10K views 51 replies 15 participants last post by  MRDANGERUS 
#1 ·
The a/c on my 1995 S4s is not cooling. That is the R134 system like a V8. We evacuated the charge and refilled with the proper amount of 1kg. With 1kg in the system we got normal high pressure but zero on the low pressure side. If we overfill the system we get a bit on the low side but not much and the compressor cycles rapidly, not surprising. There are no leaks, it holds vacuum just fine.

This sounds to me like a blockage. The service manual doesn't have much info. Is there an inline filter? Might a bad receiver/dryer cause this problem?
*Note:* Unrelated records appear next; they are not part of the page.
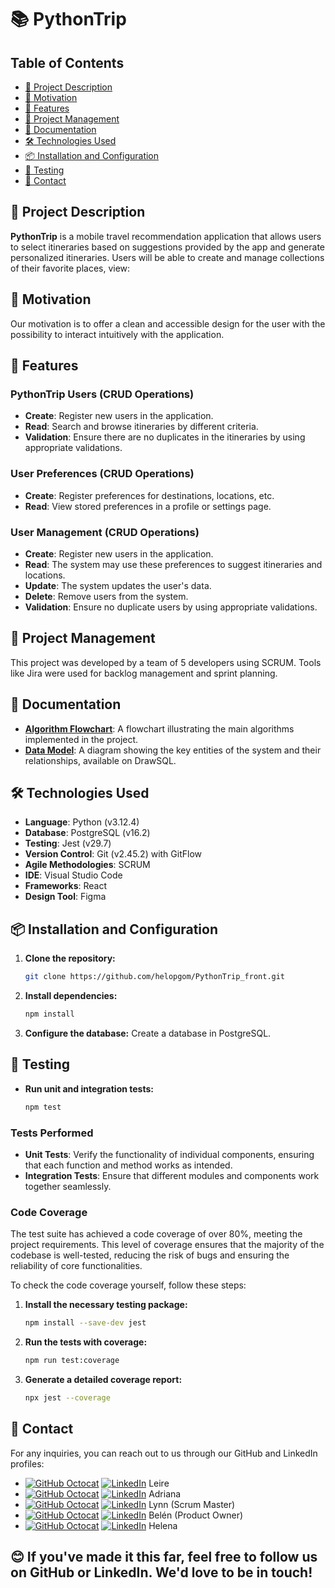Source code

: # 📚 PythonTrip

## Table of Contents
- [📄 Project Description](#-project-description)
- [🎯 Motivation](#-motivation)
- [🚀 Features](#-features)
- [📅 Project Management](#-project-management)
- [📖 Documentation](#-documentation)
- [🛠 Technologies Used](#-technologies-used)
- [📦 Installation and Configuration](#-installation-and-configuration)
- [🧪 Testing](#-testing)
- [📧 Contact](#-contact)

## 📄 Project Description

**PythonTrip** is a mobile travel recommendation application that allows users to select itineraries based on suggestions provided by the app and generate personalized itineraries. Users will be able to create and manage collections of their favorite places, view:

## 🎯 Motivation

Our motivation is to offer a clean and accessible design for the user with the possibility to interact intuitively with the application.

## 🚀 Features

### PythonTrip Users (CRUD Operations)
- **Create**: Register new users in the application.
- **Read**: Search and browse itineraries by different criteria.
- **Validation**: Ensure there are no duplicates in the itineraries by using appropriate validations.

### User Preferences (CRUD Operations)
- **Create**: Register preferences for destinations, locations, etc.
- **Read**: View stored preferences in a profile or settings page.

### User Management (CRUD Operations)
- **Create**: Register new users in the application.
- **Read**: The system may use these preferences to suggest itineraries and locations.
- **Update**: The system updates the user's data.
- **Delete**: Remove users from the system.
- **Validation**: Ensure no duplicate users by using appropriate validations.

## 📅 Project Management

This project was developed by a team of 5 developers using SCRUM. Tools like Jira were used for backlog management and sprint planning.

## 📖 Documentation
- **[Algorithm Flowchart](https://drive.google.com/file/d/1mAbBGxqN5jEWShzmNyD6wV6rYGYuTjZA/view)**: A flowchart illustrating the main algorithms implemented in the project.
- **[Data Model](https://drawsql.app/teams/lp-11/diagrams/pythontrip)**: A diagram showing the key entities of the system and their relationships, available on DrawSQL.

## 🛠 Technologies Used

- **Language**: Python (v3.12.4)
- **Database**: PostgreSQL (v16.2)
- **Testing**: Jest (v29.7)
- **Version Control**: Git (v2.45.2) with GitFlow
- **Agile Methodologies**: SCRUM
- **IDE**: Visual Studio Code
- **Frameworks**: React
- **Design Tool**: Figma

## 📦 Installation and Configuration

1. **Clone the repository:**
    ```bash
    git clone https://github.com/helopgom/PythonTrip_front.git
    ```
2. **Install dependencies:**
    ```bash
    npm install
    ```
3. **Configure the database:**
    Create a database in PostgreSQL.

## 🧪 Testing

- **Run unit and integration tests:**
    ```bash
    npm test
    ```

### Tests Performed
- **Unit Tests**: Verify the functionality of individual components, ensuring that each function and method works as intended.
- **Integration Tests**: Ensure that different modules and components work together seamlessly.

### Code Coverage

The test suite has achieved a code coverage of over 80%, meeting the project requirements. This level of coverage ensures that the majority of the codebase is well-tested, reducing the risk of bugs and ensuring the reliability of core functionalities.

To check the code coverage yourself, follow these steps:

1. **Install the necessary testing package:**
    ```bash
    npm install --save-dev jest
    ```
2. **Run the tests with coverage:**
    ```bash
    npm run test:coverage
    ```
3. **Generate a detailed coverage report:**
    ```bash
    npx jest --coverage
    ```

## 📧 Contact

For any inquiries, you can reach out to us through our GitHub and LinkedIn profiles:

- [![GitHub Octocat](https://img.icons8.com/ios-glyphs/30/000000/github.png)](https://github.com/Erieltxu) [![LinkedIn](https://img.icons8.com/ios-glyphs/30/0077b5/linkedin.png)](https://www.linkedin.com/in/leire-del-hoyo-aldecoa) Leire 
- [![GitHub Octocat](https://img.icons8.com/ios-glyphs/30/000000/github.png)](https://github.com/limonadaweb) [![LinkedIn](https://img.icons8.com/ios-glyphs/30/0077b5/linkedin.png)](https://www.linkedin.com/in/adriana) Adriana  
- [![GitHub Octocat](https://img.icons8.com/ios-glyphs/30/000000/github.png)](https://github.com/Dpoetess) [![LinkedIn](https://img.icons8.com/ios-glyphs/30/0077b5/linkedin.png)](https://www.linkedin.com/in/lynn-poh/) Lynn (Scrum Master)
- [![GitHub Octocat](https://img.icons8.com/ios-glyphs/30/000000/github.png)](https://github.com/Belensanchez1989) [![LinkedIn](https://img.icons8.com/ios-glyphs/30/0077b5/linkedin.png)](https://www.linkedin.com/in/helena-lopgom/) Belén (Product Owner)  
- [![GitHub Octocat](https://img.icons8.com/ios-glyphs/30/000000/github.png)](https://github.com/helopgom) [![LinkedIn](https://img.icons8.com/ios-glyphs/30/0077b5/linkedin.png)](https://www.linkedin.com/in/helena-lopgom/) Helena

## 😊 If you've made it this far, feel free to follow us on GitHub or LinkedIn. We'd love to be in touch!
I hate to look at the evaporator given its almost impossible to get at, and the normal failure mode for an evaporator is a leak, not a blockage. Is there an expansion orifice that is serviceable?

Any air conditioner experts here?
 
#33 ·
From Section PJ in the service notes:

International legislation banning the use of refrigerants containing ChloroFlouroCarbons (CFCs) resulted
in a change from refrigerant R-12 to R134a occurring in mid 1995 at the following change points:
S4 approx. S 2017
S4S approx. S 4002
USA S4S approx. S 3012
Sport 300 approx. S 8058
(Note that all V8 models use R134a)
 
#34 ·
Following up on my old thread. It worked for almost two years with a bit of extra R134 in the system, but the blockage has returned. No doubt I need to replace the orifice.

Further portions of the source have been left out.